2, CROSS STREET (See details for further address information) is a Grade II listed building in the North Lincolnshire local planning authority area, England. Terrace of houses and shops.

2, CROSS STREET (See details for further address information)

WRENN ID
quartered-courtyard-jackdaw
Grade
II
Local Planning Authority
North Lincolnshire
Country
England
Type
Terrace of houses and shops
Source
Historic England listing

Description

Terrace of houses and shops on a corner site at the junction of High Street and Cross Street. Mid 19th century in date, with shop fronts added or remodelled in the late 19th and early 20th centuries. The building is constructed in red brick with a Welsh slate roof and rises to three storeys. It forms an L-shaped double-depth plan with eight bays to the east-facing High Street front and four bays to the north-facing Cross Street front.

The most notable architectural feature is the Art Nouveau-style draper's shopfront occupying the north-east corner, with its main entrance positioned at the rounded angle. A single square column marks this corner, beneath which sits a recessed part-glazed door featuring a single segmental-headed pane over a fielded panel. Above the door is a dentilled bowed lintel and plain overlight. The shop windows flanking the corner entrance contain large full-height plate-glass panes – three lights to the Cross Street side and seven to the High Street side – with the individual lights divided by slender wooden shafts with shaped bases and capitals, and reeded upper sections carrying graceful interlaced glazing bars. A splayed-out frieze above originally carried carved lettering (now largely obscured by a 20th-century name board), and below sits a moulded cornice and shallow hood.

The High Street entrance to the left end of the draper's shopfront has a similar recessed plate-glass fielded-panel door with a dentilled bowed lintel and overlight. The right end of the Cross Street shop front is marked by a late 19th-century pilaster with ribbed panel and ribbed console featuring roundel ornament. Adjacent to the draper's shop along High Street is a further shop front with similar pilasters, consoles and splayed frieze, a recessed door with a single basket-arched pane over fielded panel beneath a moulded lintel and ventilator, and a two-light plate-glass shop window above a fielded-panel apron, with slender shafts and responds carrying carved Corinthian capitals and foliate spandrels with pendant drops.

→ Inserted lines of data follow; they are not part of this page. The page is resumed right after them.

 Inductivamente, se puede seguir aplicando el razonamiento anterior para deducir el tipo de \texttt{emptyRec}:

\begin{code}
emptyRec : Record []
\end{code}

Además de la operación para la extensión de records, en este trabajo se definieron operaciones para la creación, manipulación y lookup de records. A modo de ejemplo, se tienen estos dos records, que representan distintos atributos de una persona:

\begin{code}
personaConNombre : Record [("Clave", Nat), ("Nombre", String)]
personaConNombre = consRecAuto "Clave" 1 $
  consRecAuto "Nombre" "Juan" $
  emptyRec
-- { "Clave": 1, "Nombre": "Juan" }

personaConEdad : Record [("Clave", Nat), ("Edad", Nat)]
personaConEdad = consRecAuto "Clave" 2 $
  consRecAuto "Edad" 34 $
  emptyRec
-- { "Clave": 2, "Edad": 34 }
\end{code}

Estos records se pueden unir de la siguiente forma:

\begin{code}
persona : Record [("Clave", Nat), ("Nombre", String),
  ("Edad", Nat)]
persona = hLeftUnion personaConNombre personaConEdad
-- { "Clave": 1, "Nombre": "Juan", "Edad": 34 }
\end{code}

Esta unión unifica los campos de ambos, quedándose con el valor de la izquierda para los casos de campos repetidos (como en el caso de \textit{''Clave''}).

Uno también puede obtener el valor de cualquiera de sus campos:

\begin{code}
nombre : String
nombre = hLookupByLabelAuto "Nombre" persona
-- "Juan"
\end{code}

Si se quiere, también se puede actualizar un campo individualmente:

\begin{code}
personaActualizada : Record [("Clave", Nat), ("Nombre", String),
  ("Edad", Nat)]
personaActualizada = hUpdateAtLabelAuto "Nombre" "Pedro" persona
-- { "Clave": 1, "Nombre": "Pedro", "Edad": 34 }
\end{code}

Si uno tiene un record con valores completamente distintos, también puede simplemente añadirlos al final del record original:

To the left along High Street is a through carriage entrance with rounded angles beneath a timber lintel. The ground floor of No. 5 has been unsympathetically infilled in the 20th century with a board door and a pair of casements below a boarded frieze marking the position of a former shop front. The far left shop front, serving No. 11, retains a recessed 19th-century half-glazed panelled door and a later single-pane shop window in a 19th-century surround with foliate consoles, frieze, cornice and hood.

On the Cross Street front, an entrance adjoining the draper's shopfront has a doorcase with consoles, cornice and hood, with a panelled door beneath a moulded lintel and plain overlight. Further to the right is a round-headed passage entrance with a board door beneath a boarded panel and rubbed-brick arch. Between the two entrances is a late 19th-century four-pane sash window with a painted stone sill and cambered wedge lintel. The first floor has similar four-pane sashes, while the second floor retains original unequal nine-pane sashes, except where replaced by 20th-century casements on the High Street bays 2 and 3 and the Cross Street second-floor right bay. All windows are set in original surrounds with sills and cambered wedge lintels. The building is finished with a moulded wooden eaves board. The roof features a rounded hip at the corner, and has corniced axial stacks and an end stack to the south.

The rear elevation has twelve-pane first-floor sashes and nine-pane second-floor sashes.

The interior of the draper's shop contains cast-iron columns and a staircase with a moulded handrail, turned balusters and newel post, though the interior has not been fully investigated.